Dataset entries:
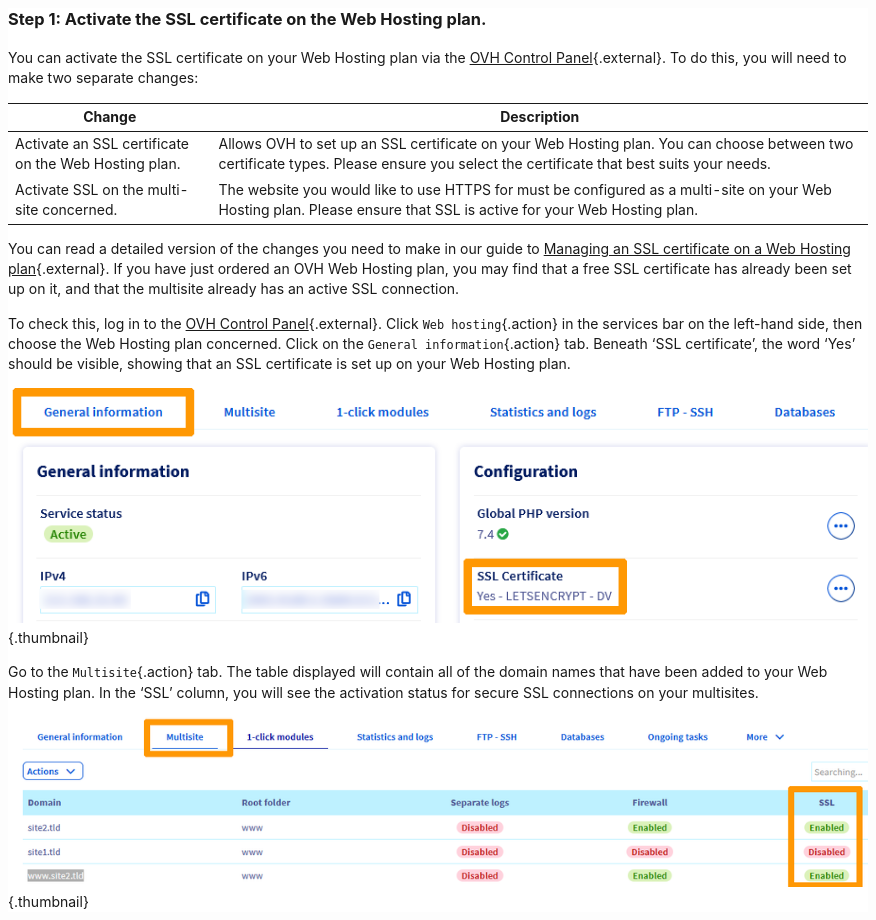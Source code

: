 ### Step 1: Activate the SSL certificate on the Web Hosting plan.

You can activate the SSL certificate on your Web Hosting plan via the  [OVH Control Panel](https://www.ovh.com/auth/?action=gotomanager&from=https://www.ovh.ie/&ovhSubsidiary=ie){.external}. To do this, you will need to make two separate changes:

|Change|Description|
|---|---|
|Activate an SSL certificate on the Web Hosting plan.|Allows OVH to set up an SSL certificate on your Web Hosting plan. You can choose between two certificate types. Please ensure you select the certificate that best suits your needs.|
|Activate SSL on the multi-site concerned.|The website you would like to use HTTPS for must be configured as a multi-site on your Web Hosting plan. Please ensure that SSL is active for your Web Hosting plan.|

You can read a detailed version of the changes you need to make in our guide to [Managing an SSL certificate on a Web Hosting plan](../ssl-certificates-on-web-hosting-plans){.external}. If you have just ordered an OVH Web Hosting plan, you may find that a free SSL certificate has already been set up on it, and that the multisite already has an active SSL connection.

To check this, log in to the [OVH Control Panel](https://www.ovh.com/auth/?action=gotomanager&from=https://www.ovh.ie/&ovhSubsidiary=ie){.external}. Click `Web hosting`{.action} in the services bar on the left-hand side, then choose the Web Hosting plan concerned. Click on the `General information`{.action} tab. Beneath ‘SSL certificate’, the word ‘Yes’ should be visible, showing that an SSL certificate is set up on your Web Hosting plan. 

![httpswebsite](images/activate-https-website-ssl-step2.png){.thumbnail}

Go to the `Multisite`{.action} tab. The table displayed will contain all of the domain names that have been added to your Web Hosting plan. In the ‘SSL’ column, you will see the activation status for secure SSL connections on your multisites. 

![httpswebsite](images/activate-https-website-ssl-step3.png){.thumbnail}
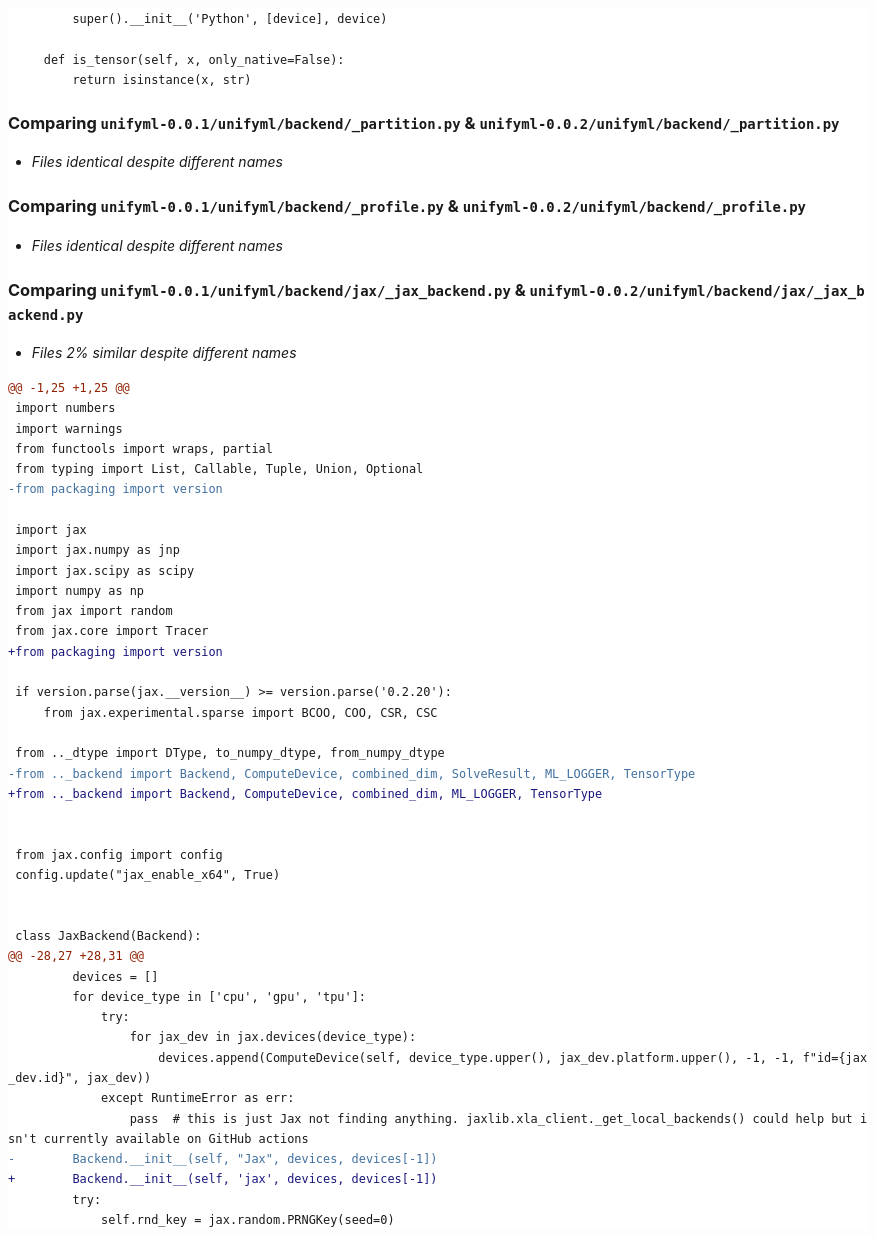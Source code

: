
 ```diff
         super().__init__('Python', [device], device)
 
     def is_tensor(self, x, only_native=False):
         return isinstance(x, str)
```

### Comparing `unifyml-0.0.1/unifyml/backend/_partition.py` & `unifyml-0.0.2/unifyml/backend/_partition.py`

 * *Files identical despite different names*

### Comparing `unifyml-0.0.1/unifyml/backend/_profile.py` & `unifyml-0.0.2/unifyml/backend/_profile.py`

 * *Files identical despite different names*

### Comparing `unifyml-0.0.1/unifyml/backend/jax/_jax_backend.py` & `unifyml-0.0.2/unifyml/backend/jax/_jax_backend.py`

 * *Files 2% similar despite different names*

```diff
@@ -1,25 +1,25 @@
 import numbers
 import warnings
 from functools import wraps, partial
 from typing import List, Callable, Tuple, Union, Optional
-from packaging import version
 
 import jax
 import jax.numpy as jnp
 import jax.scipy as scipy
 import numpy as np
 from jax import random
 from jax.core import Tracer
+from packaging import version
 
 if version.parse(jax.__version__) >= version.parse('0.2.20'):
     from jax.experimental.sparse import BCOO, COO, CSR, CSC
 
 from .._dtype import DType, to_numpy_dtype, from_numpy_dtype
-from .._backend import Backend, ComputeDevice, combined_dim, SolveResult, ML_LOGGER, TensorType
+from .._backend import Backend, ComputeDevice, combined_dim, ML_LOGGER, TensorType
 
 
 from jax.config import config
 config.update("jax_enable_x64", True)
 
 
 class JaxBackend(Backend):
@@ -28,27 +28,31 @@
         devices = []
         for device_type in ['cpu', 'gpu', 'tpu']:
             try:
                 for jax_dev in jax.devices(device_type):
                     devices.append(ComputeDevice(self, device_type.upper(), jax_dev.platform.upper(), -1, -1, f"id={jax_dev.id}", jax_dev))
             except RuntimeError as err:
                 pass  # this is just Jax not finding anything. jaxlib.xla_client._get_local_backends() could help but isn't currently available on GitHub actions
-        Backend.__init__(self, "Jax", devices, devices[-1])
+        Backend.__init__(self, 'jax', devices, devices[-1])
         try:
             self.rnd_key = jax.random.PRNGKey(seed=0)
```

Exercise objective: Go through the data and return each line where the word "choose" appears.

Exercise solution:
|Activate an SSL certificate on the Web Hosting plan.|Allows OVH to set up an SSL certificate on your Web Hosting plan. You can choose between two certificate types. Please ensure you select the certificate that best suits your needs.|
To check this, log in to the [OVH Control Panel](https://www.ovh.com/auth/?action=gotomanager&from=https://www.ovh.ie/&ovhSubsidiary=ie){.external}. Click `Web hosting`{.action} in the services bar on the left-hand side, then choose the Web Hosting plan concerned. Click on the `General information`{.action} tab. Beneath ‘SSL certificate’, the word ‘Yes’ should be visible, showing that an SSL certificate is set up on your Web Hosting plan. 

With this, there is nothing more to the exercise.